Any other techniques which can get it taken down quickly?
The original site was https://gov.allowance-uk.top/payment.html and I followed the data collection to https://u2.wyzadmin.top/index.php/click/loadMainPage?page=job/payment.html
4 comments
[ 1.4 ms ] story [ 31.8 ms ] threadsome services will check for example age of certificates etc. to try and determine legitimacy of a site which can be fairly effective.
i cant recommend a certain tool tho as most ive used are propriatary and too expensive for individuals. at home i try not to visit any link :').. open it at work :D where theres enterprise level url filters
Teach your partner safe browsing habits: How domains work, and to never trust anything government unless it's from a .gov.uk directly before the first slash. Bookmark their banks for them and tell them to never access anything banking-related except from those bookmarks, and never from a link or an email. If in doubt, just have them wait and ask you.
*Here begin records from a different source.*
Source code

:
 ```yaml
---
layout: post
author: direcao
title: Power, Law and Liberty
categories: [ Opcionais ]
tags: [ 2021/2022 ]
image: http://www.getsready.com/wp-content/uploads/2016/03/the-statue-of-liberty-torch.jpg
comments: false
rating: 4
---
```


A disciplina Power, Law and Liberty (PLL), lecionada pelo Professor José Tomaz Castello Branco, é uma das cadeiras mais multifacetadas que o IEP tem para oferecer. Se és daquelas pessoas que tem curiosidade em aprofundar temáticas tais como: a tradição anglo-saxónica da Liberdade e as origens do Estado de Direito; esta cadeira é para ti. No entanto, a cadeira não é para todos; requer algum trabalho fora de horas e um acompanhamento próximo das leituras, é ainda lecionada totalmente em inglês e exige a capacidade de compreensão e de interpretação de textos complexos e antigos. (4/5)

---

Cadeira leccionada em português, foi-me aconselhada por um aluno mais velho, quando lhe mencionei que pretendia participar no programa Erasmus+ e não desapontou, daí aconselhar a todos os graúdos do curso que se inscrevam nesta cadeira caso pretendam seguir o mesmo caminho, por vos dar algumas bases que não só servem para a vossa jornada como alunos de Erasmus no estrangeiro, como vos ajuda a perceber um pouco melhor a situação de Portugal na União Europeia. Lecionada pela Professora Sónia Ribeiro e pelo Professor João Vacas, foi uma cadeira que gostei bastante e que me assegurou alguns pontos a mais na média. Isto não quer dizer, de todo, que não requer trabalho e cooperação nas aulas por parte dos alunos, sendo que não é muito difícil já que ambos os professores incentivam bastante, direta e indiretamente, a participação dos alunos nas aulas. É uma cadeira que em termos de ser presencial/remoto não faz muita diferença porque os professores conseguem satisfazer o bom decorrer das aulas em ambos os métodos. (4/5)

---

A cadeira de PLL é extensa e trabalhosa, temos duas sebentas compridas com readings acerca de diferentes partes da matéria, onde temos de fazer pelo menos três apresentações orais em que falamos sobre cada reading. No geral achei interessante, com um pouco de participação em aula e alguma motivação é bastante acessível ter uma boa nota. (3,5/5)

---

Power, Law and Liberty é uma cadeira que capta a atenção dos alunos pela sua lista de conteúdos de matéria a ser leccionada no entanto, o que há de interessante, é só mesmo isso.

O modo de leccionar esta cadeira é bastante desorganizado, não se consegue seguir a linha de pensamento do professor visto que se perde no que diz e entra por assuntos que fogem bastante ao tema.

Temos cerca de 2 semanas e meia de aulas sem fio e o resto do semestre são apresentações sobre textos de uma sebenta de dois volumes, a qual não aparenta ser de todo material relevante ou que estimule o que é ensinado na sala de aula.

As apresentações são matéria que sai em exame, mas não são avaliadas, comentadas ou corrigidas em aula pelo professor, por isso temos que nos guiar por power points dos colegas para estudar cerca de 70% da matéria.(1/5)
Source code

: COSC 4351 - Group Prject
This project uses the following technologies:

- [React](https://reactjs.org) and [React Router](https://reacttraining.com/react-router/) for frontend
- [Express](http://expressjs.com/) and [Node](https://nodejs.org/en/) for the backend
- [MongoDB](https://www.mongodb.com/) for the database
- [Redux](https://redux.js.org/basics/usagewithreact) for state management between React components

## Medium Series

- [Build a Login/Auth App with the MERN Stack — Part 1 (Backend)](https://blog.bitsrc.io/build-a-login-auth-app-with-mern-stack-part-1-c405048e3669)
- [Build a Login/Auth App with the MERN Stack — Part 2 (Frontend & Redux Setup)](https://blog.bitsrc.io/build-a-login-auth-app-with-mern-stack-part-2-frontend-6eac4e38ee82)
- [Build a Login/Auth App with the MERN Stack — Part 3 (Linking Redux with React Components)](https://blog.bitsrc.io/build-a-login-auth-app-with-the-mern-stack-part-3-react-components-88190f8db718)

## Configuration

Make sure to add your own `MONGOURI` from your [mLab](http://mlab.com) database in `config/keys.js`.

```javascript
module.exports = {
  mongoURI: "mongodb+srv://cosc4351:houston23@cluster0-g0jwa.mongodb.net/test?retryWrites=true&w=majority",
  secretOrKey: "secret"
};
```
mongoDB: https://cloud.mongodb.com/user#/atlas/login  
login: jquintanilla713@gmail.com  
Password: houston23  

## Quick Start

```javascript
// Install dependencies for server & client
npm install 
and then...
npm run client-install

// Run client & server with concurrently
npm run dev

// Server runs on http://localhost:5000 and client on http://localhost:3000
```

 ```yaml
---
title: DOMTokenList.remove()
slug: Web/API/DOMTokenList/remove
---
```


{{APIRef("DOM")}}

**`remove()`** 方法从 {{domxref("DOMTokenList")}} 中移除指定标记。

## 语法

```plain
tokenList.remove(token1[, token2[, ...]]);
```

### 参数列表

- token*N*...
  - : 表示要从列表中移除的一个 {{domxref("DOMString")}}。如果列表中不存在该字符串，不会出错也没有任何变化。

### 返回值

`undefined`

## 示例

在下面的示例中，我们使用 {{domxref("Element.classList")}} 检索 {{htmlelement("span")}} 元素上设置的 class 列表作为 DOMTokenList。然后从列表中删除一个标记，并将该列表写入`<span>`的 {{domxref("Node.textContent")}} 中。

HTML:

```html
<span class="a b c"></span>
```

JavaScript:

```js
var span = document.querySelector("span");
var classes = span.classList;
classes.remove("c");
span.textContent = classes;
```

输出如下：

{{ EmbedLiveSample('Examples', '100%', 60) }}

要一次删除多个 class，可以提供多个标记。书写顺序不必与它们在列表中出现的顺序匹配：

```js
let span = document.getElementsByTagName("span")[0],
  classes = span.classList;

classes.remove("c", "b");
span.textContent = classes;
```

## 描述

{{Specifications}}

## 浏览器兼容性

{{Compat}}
My partner got scammed out of $300 a few years back. Told her to never send money to anyone online without checking with me first, and we've been fine since.
-----
If you really want to, you can report the link to non-government blocklists, like:
- Google's: https://safebrowsing.google.com/safebrowsing/report_general/
- uBlock Origin's https://gitlab.com/malware-filter/phishing-filter#phishing-u... and https://gitlab.com/malware-filter/urlhaus-filter#malicious-u...
But I wouldn't bother. They can make them quicker than you can report them.
She did spot that it was fake a few minutes after inputting her details and we then blocked all her cards. So all they got out of it was some semi-private details (name, address etc).